# [Task directions]
Locate every line in the records below that contains the word "rung", and copy each one.
____
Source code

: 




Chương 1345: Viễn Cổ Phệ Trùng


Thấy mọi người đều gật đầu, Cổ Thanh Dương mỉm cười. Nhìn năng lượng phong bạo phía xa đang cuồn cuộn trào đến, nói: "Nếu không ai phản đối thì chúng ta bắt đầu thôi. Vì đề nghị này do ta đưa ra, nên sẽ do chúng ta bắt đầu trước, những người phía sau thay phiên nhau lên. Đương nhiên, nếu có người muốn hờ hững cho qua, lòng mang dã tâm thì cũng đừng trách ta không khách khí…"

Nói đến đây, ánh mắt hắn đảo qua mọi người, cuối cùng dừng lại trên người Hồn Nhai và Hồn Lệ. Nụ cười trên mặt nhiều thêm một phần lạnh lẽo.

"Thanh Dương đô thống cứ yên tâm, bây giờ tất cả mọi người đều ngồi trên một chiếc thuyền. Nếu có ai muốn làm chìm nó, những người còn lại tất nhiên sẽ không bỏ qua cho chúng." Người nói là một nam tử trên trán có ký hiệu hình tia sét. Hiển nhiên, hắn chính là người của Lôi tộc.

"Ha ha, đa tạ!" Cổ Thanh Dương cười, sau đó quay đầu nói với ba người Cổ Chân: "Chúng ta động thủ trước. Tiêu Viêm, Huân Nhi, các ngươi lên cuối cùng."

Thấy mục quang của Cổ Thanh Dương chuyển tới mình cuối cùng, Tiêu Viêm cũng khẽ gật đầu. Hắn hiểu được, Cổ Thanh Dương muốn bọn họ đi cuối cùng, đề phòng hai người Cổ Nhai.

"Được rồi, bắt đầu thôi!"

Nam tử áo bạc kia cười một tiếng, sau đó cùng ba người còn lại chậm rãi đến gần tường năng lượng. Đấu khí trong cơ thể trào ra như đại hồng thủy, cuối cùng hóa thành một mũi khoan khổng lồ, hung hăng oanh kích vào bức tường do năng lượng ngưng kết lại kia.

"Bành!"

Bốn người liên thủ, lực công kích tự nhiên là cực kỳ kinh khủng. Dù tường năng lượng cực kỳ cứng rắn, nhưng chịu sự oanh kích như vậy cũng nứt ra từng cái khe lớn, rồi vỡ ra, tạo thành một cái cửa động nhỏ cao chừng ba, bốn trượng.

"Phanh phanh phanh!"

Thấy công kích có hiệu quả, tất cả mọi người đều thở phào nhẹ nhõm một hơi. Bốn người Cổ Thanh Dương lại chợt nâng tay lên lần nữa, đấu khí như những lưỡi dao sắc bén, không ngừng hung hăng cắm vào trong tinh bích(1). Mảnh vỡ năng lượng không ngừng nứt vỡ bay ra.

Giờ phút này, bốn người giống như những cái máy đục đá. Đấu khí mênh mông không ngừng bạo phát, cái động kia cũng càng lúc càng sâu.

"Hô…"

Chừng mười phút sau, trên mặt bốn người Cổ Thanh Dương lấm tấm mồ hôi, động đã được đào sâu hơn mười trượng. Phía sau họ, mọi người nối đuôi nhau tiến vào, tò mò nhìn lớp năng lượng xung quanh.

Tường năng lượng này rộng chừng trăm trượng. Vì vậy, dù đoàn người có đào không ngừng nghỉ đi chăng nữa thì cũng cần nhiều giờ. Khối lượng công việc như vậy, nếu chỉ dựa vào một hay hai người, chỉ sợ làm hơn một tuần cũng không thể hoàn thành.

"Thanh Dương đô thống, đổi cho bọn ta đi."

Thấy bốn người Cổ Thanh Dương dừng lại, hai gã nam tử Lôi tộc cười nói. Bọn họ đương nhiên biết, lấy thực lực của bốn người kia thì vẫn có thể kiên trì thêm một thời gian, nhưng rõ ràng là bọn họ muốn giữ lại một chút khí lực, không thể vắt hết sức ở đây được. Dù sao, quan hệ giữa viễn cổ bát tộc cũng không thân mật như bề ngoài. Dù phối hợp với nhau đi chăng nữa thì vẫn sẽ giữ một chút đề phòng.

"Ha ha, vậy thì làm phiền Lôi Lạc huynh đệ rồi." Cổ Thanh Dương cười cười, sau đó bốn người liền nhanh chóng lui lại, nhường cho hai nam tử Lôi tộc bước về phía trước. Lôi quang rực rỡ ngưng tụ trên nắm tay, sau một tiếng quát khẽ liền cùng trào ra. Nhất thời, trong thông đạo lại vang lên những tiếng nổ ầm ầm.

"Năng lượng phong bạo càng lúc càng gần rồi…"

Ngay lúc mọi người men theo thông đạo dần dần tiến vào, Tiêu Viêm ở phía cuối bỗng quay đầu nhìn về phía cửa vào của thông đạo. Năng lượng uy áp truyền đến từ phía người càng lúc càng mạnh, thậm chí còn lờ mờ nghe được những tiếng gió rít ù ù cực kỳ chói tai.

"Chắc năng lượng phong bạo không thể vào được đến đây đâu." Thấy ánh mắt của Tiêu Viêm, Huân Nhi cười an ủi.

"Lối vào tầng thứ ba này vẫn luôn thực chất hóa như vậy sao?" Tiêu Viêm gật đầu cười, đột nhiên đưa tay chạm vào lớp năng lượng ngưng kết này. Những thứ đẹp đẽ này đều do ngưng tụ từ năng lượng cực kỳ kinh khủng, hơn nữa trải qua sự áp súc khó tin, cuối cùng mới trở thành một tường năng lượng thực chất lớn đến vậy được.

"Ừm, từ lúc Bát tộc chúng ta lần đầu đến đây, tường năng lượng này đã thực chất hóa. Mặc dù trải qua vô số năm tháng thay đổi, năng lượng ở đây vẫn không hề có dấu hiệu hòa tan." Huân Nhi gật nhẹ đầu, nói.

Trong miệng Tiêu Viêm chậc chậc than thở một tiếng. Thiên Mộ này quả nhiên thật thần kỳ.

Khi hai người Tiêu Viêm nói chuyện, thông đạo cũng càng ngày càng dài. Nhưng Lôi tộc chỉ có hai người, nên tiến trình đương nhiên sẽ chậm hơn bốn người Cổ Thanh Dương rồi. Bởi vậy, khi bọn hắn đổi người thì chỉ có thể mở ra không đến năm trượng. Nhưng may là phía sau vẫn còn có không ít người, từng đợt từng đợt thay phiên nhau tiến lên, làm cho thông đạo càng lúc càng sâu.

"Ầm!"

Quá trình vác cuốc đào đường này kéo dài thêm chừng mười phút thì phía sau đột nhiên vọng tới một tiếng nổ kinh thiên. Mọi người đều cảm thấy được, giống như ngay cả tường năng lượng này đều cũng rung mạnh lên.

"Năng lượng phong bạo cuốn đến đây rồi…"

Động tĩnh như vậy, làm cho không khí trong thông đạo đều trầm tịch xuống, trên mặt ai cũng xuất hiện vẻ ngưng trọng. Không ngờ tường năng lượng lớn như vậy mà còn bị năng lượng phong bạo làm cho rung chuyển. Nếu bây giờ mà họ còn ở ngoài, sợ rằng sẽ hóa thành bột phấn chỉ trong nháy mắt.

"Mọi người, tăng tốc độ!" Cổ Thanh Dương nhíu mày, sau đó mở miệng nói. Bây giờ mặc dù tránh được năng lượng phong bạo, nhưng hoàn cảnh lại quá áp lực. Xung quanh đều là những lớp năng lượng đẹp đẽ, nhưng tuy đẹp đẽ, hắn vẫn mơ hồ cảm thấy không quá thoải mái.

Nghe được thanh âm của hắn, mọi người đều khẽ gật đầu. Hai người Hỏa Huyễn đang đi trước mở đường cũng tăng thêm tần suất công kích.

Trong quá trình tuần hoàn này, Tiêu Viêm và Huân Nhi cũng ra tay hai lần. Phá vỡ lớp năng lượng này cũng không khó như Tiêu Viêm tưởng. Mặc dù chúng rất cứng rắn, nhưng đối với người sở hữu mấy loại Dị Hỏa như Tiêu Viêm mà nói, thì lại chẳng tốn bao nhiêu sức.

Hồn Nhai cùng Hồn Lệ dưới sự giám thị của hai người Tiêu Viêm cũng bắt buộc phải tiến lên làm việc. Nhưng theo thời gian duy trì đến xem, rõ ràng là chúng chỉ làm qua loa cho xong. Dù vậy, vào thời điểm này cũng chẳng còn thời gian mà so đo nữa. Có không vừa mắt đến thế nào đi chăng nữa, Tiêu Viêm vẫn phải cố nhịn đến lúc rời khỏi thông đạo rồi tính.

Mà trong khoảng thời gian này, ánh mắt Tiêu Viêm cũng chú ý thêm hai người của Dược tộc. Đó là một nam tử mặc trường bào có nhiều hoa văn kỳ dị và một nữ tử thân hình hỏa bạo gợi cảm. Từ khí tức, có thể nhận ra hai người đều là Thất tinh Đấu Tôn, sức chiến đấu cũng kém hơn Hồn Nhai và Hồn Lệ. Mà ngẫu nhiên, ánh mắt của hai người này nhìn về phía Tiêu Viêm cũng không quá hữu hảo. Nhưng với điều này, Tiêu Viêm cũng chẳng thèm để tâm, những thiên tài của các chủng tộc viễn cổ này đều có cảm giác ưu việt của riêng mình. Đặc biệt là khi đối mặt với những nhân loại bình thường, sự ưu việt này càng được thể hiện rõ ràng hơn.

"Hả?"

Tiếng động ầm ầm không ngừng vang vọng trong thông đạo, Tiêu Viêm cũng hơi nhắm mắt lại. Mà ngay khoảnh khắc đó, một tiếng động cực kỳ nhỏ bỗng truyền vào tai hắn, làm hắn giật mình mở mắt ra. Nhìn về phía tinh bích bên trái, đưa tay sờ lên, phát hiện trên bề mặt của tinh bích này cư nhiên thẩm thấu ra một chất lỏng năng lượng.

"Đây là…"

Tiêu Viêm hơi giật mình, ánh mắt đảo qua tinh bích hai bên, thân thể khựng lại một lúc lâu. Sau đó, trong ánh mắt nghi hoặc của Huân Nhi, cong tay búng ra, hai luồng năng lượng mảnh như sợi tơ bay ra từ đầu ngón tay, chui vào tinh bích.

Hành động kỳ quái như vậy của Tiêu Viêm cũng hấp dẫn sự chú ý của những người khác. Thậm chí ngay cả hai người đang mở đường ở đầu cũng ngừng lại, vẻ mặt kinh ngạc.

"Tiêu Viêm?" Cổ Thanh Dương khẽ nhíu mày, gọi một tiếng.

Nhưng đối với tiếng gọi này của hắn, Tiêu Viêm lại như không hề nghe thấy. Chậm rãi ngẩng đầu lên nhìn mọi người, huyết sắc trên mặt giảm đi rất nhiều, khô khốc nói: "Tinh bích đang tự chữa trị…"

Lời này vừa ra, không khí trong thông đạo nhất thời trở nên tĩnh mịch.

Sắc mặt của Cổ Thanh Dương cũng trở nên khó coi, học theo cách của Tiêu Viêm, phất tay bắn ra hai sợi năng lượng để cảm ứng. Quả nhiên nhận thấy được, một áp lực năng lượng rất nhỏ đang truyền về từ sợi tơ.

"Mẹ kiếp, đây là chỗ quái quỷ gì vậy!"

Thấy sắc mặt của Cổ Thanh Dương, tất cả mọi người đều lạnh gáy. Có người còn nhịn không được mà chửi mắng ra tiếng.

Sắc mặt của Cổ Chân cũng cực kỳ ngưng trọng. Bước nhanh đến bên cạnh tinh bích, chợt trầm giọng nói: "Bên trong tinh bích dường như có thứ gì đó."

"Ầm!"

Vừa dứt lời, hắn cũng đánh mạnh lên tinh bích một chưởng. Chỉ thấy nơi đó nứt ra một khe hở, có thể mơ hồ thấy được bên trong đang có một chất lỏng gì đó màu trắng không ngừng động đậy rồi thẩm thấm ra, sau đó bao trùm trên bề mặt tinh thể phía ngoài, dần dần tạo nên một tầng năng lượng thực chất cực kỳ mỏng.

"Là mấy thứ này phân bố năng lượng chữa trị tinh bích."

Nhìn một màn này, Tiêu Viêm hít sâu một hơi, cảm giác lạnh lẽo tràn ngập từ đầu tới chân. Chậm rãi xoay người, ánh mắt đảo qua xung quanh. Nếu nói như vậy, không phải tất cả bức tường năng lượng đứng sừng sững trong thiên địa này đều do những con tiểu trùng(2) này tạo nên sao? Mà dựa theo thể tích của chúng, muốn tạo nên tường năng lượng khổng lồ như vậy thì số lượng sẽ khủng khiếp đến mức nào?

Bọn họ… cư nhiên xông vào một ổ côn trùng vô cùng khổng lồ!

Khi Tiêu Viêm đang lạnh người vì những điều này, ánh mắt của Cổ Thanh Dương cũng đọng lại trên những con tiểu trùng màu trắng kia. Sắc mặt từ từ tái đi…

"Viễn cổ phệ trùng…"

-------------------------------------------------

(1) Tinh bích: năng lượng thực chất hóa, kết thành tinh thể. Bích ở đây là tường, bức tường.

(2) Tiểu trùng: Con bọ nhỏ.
____
# [Answer for the task]
Quá trình vác cuốc đào đường này kéo dài thêm chừng mười phút thì phía sau đột nhiên vọng tới một tiếng nổ kinh thiên. Mọi người đều cảm thấy được, giống như ngay cả tường năng lượng này đều cũng rung mạnh lên.
Động tĩnh như vậy, làm cho không khí trong thông đạo đều trầm tịch xuống, trên mặt ai cũng xuất hiện vẻ ngưng trọng. Không ngờ tường năng lượng lớn như vậy mà còn bị năng lượng phong bạo làm cho rung chuyển. Nếu bây giờ mà họ còn ở ngoài, sợ rằng sẽ hóa thành bột phấn chỉ trong nháy mắt.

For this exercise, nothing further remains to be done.